Emily Roberts MA, LPC
November, 20 2017 at 6:11 am

Hi Mercedes,
I'm so happy you reached out. You are right the holidays are super taxing and our families can often be invalidating. I want to echo some of what Sam said which is GOOD FOR YOU GIRL. You are doing the right thing by taking the time for self-care and building a mindfulness/spiritual practice. That means you are building the foundation to allow yourself to have all the things you want in the future--if you even want them in the future. I've found that when others "voice their concerns" about the choices we make they are mirroring their own insecurities. They just don't have the awareness to see that. Spend more time with friends or with yourself; set limits on the amount of time you are around them and make plans (meditation centers, yoga, meetups or whatever is fun for you) so that you have events to look forward to. When you find yourself judging your choices remember that this is the time to re-frame and get back into alignment with the work you've been practicing, to be compassionate and kind to yourself. Let me know if this helps. Keep up the good work!!! Em

Mercedes
November, 19 2017 at 4:00 pm

I am in my thirties. I am single, underemployed, and childless. I am already suffering from anxiety because of all the holiday gatherings that are coming up. I do not enjoy social gatherings anymore. I spend a lot of hours reading self-help books, meditating, and exercising to reduce my anxiety. Just when I am beginning to enjoy the simple things in life and trust divine timing, I have family members and friends who remind me of all the things that I do not have, experiences I am missing out on, and how am going to regret not having kids and how I will pay the price once a become a senior. It is painful enough to want your own family and be unable to get it, to have others press your emotional weak spots. I need some advice. How should I deal with this type of social pressure and lack of understanding?

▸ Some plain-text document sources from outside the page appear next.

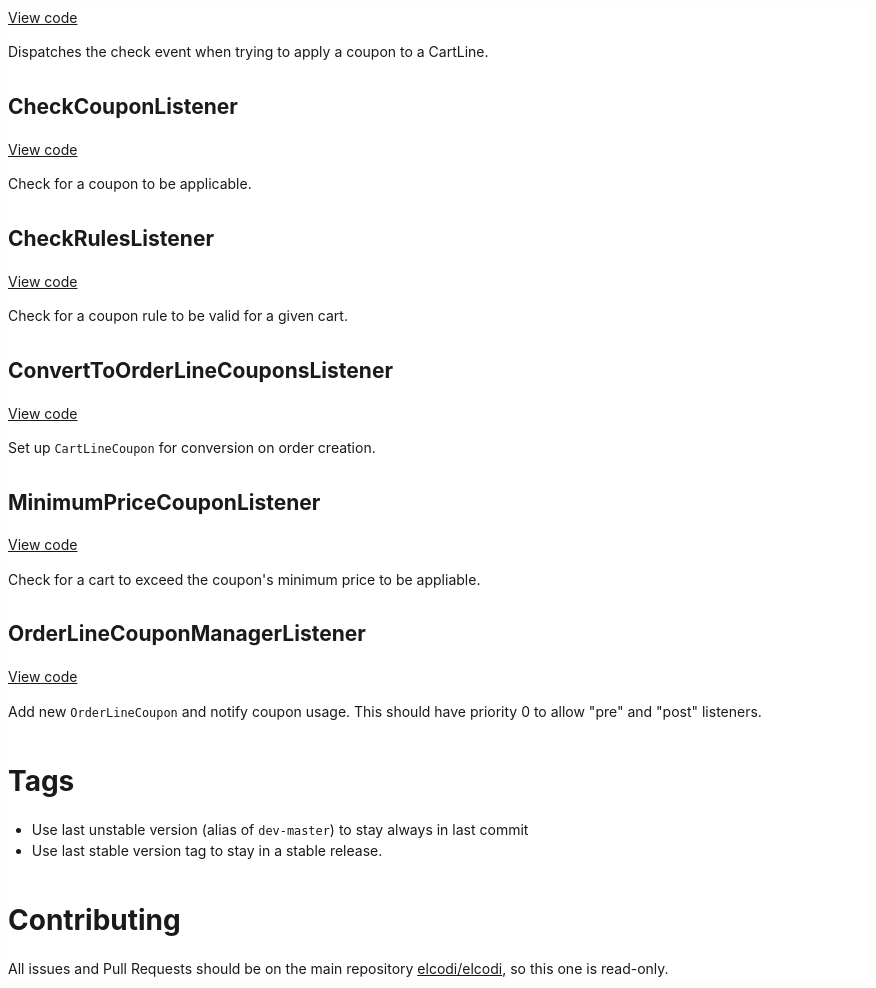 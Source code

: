 [View code](https://github.com/elcodi/CartLineCoupon/blob/master/EventListener/CheckCartLineCouponListener.php)

Dispatches the check event when trying to apply a coupon to a CartLine.

## CheckCouponListener

[View code](https://github.com/elcodi/CartLineCoupon/blob/master/EventListener/CheckCouponListener.php)

Check for a coupon to be applicable.

## CheckRulesListener

[View code](https://github.com/elcodi/CartLineCoupon/blob/master/EventListener/CheckRulesListener.php)

Check for a coupon rule to be valid for a given cart.

## ConvertToOrderLineCouponsListener

[View code](https://github.com/elcodi/CartLineCoupon/blob/master/EventListener/ConvertToOrderLineCouponsListener.php)

Set up `CartLineCoupon` for conversion on order creation.

## MinimumPriceCouponListener

[View code](https://github.com/elcodi/CartLineCoupon/blob/master/EventListener/MinimumPriceCouponListener.php)

Check for a cart to exceed the coupon's minimum price to be appliable.

## OrderLineCouponManagerListener

[View code](https://github.com/elcodi/CartLineCoupon/blob/master/EventListener/OrderLineCouponManagerListener.php)

Add new `OrderLineCoupon` and notify coupon usage.
This should have priority 0 to allow "pre" and "post" listeners.


# Tags

* Use last unstable version (alias of `dev-master`) to stay always in last commit
* Use last stable version tag to stay in a stable release.

# Contributing

All issues and Pull Requests should be on the main repository
[elcodi/elcodi](https://github.com/elcodi/elcodi), so this one is read-only.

In reply to by Anonymous (not verified)

November, 20 2017 at 3:17 am

Hi Mercedes,
That must be tough, to be going through an experience where you need support and instead getting exactly what you don’t need. Unfortunately, we live in a society in which other people have the belief that your situation is a bad one. But why does it have to be seen that way?
In terms of dealing with the anxiety, I think you’re doing a great job of self-care, by reading, meditating and exercising. These are all positive habits and the fact that you spend so much time doing them means you truly want to get better. This is something certainly to be proud of, which friends and family should only be pleased about.
I hope you can get to a place where you can see that being single, underemployed and childless doesn’t have to determine your self-worth or happiness. Actually, many people regret not spending more time being single and working on themselves, or they regret working too much or having kids at the wrong time and missing out on fulfilling their personal goals and projects.
I know it’s hard to live life on your own terms, in an authentic way. But friends and family don’t always know what is best for you, even if they deeply care about you. Sometimes you need the courage to trust your own judgement. The next time they make judgements about your situation, be honest about how you feel. If they’re making you feel worse, tell them. If you don’t get the non-judgemental, empathic support you need from them, think about a person who might be able to offer this and reach out to them.